### Supplied material

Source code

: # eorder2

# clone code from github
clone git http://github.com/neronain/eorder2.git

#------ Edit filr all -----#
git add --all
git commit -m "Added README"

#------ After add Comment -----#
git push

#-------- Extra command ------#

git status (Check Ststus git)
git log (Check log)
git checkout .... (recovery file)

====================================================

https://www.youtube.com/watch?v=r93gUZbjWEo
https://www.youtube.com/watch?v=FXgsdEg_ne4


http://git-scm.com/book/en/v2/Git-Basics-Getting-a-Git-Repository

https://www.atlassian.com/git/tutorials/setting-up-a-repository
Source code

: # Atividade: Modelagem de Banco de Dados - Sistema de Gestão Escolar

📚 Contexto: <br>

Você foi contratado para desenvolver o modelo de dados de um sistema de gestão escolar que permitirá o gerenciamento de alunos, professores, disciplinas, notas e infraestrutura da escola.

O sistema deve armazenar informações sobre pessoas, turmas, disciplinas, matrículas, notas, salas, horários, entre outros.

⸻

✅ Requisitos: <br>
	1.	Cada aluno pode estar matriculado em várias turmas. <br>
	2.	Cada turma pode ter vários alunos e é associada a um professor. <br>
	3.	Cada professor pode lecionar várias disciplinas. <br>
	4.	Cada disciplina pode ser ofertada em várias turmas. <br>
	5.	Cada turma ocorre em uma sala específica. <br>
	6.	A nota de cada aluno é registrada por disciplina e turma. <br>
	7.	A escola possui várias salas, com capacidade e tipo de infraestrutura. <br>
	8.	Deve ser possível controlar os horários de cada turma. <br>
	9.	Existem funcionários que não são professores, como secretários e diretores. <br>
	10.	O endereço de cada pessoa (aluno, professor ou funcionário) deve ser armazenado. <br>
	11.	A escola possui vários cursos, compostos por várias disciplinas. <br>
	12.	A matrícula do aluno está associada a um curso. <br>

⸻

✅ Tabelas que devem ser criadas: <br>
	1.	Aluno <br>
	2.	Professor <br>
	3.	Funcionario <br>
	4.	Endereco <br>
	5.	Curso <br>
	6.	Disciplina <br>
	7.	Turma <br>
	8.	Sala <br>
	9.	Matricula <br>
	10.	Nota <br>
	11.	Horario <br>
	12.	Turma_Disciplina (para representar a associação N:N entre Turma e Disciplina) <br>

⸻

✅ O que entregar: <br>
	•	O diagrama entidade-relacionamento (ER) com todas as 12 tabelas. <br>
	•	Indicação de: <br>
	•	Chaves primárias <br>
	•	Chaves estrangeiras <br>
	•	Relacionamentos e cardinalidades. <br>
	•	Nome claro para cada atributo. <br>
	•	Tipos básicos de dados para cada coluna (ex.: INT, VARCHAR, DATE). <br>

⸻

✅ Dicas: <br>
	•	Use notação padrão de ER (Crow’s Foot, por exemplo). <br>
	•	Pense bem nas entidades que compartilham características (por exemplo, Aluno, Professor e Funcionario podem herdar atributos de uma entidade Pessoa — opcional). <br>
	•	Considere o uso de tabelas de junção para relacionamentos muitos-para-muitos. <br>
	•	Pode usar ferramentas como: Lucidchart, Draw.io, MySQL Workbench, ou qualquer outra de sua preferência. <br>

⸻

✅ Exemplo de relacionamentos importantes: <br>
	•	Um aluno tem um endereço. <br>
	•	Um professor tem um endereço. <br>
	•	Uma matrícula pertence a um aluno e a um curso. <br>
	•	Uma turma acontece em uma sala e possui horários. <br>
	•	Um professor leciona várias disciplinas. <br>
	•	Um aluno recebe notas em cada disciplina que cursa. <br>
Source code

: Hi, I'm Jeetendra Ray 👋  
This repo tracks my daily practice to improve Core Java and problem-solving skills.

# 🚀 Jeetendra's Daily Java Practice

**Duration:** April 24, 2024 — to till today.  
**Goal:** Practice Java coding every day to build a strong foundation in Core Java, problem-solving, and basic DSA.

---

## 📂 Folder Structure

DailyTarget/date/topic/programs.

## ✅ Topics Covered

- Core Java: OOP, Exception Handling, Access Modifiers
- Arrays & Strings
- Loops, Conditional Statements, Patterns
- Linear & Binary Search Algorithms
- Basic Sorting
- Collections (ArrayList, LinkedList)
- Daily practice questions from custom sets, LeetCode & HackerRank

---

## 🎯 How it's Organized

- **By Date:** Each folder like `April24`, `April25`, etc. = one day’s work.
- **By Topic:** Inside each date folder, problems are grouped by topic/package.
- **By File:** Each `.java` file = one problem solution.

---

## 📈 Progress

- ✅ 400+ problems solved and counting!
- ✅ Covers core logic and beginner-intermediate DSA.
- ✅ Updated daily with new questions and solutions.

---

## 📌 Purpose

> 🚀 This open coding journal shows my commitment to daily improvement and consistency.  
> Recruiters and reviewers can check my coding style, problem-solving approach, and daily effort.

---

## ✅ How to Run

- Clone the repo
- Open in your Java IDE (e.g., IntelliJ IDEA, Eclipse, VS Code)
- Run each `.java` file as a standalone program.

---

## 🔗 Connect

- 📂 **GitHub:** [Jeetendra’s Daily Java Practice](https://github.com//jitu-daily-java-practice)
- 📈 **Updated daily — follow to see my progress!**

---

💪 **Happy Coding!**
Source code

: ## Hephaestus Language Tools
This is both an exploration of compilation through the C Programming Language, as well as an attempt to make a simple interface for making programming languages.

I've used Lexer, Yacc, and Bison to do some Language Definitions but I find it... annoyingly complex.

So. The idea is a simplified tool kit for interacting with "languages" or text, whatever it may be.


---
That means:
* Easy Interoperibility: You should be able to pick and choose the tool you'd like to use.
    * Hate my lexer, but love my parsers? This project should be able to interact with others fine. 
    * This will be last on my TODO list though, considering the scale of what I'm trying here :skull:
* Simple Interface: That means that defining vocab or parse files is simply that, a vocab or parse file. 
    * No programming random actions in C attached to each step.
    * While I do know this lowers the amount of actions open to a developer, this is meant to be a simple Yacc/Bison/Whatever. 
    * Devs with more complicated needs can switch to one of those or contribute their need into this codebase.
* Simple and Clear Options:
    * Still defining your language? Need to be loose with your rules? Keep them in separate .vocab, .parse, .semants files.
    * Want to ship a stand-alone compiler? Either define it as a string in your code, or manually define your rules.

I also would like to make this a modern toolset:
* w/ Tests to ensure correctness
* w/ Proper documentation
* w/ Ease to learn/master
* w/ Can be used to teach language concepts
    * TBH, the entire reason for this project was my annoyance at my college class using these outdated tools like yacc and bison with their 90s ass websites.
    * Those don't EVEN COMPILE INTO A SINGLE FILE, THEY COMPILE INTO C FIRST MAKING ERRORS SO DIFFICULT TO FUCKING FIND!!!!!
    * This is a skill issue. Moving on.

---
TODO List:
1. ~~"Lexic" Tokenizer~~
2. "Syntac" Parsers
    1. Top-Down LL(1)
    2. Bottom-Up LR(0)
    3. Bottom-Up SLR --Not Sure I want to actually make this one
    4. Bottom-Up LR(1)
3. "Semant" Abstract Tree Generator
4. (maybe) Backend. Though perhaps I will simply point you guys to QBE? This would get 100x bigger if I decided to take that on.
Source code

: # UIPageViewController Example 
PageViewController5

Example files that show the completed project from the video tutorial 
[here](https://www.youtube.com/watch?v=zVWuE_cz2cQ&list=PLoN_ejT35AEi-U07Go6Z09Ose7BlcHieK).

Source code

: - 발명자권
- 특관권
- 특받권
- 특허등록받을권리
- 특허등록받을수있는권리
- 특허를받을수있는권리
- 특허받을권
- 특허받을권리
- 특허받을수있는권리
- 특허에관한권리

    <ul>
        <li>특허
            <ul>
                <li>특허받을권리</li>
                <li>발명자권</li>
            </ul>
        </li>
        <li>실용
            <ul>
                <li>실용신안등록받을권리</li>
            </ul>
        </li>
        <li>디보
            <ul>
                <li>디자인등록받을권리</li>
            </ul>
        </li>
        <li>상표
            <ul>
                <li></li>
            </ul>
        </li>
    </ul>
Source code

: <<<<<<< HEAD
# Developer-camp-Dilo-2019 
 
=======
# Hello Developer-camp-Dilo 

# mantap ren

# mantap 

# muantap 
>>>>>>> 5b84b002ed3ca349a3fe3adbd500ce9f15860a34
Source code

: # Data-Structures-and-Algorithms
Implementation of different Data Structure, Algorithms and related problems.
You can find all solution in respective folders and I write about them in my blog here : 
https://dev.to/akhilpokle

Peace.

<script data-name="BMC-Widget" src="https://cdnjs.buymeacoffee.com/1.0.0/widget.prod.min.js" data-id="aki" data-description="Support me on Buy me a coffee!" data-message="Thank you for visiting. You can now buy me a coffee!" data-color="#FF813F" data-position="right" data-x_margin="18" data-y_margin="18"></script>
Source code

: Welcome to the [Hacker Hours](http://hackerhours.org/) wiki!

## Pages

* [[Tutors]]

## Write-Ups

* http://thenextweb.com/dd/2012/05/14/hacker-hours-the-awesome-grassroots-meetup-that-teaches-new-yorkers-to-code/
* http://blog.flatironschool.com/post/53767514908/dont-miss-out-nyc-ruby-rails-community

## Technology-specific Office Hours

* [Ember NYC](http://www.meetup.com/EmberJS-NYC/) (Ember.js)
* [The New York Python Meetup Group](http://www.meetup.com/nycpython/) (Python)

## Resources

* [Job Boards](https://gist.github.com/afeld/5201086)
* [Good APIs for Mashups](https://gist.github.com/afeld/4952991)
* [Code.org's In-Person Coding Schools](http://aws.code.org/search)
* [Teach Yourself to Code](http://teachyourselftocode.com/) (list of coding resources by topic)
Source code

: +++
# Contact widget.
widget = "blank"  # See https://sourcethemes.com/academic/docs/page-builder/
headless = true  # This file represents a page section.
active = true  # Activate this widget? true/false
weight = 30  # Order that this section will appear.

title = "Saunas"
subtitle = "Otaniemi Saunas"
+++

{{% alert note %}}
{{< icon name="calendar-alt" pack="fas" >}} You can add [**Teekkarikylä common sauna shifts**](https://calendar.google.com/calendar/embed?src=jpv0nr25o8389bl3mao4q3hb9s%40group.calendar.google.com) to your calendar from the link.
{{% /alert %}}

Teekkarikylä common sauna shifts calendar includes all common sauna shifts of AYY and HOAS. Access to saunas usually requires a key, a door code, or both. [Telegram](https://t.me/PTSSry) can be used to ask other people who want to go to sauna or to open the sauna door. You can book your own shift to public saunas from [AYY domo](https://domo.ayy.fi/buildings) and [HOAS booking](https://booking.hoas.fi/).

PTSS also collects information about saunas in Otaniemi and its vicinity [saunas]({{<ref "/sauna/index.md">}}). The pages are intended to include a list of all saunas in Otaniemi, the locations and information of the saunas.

######

- _Work instruction_:
Return only the number of lines in the preceding records that contain the string "with".

- _Task result_:
6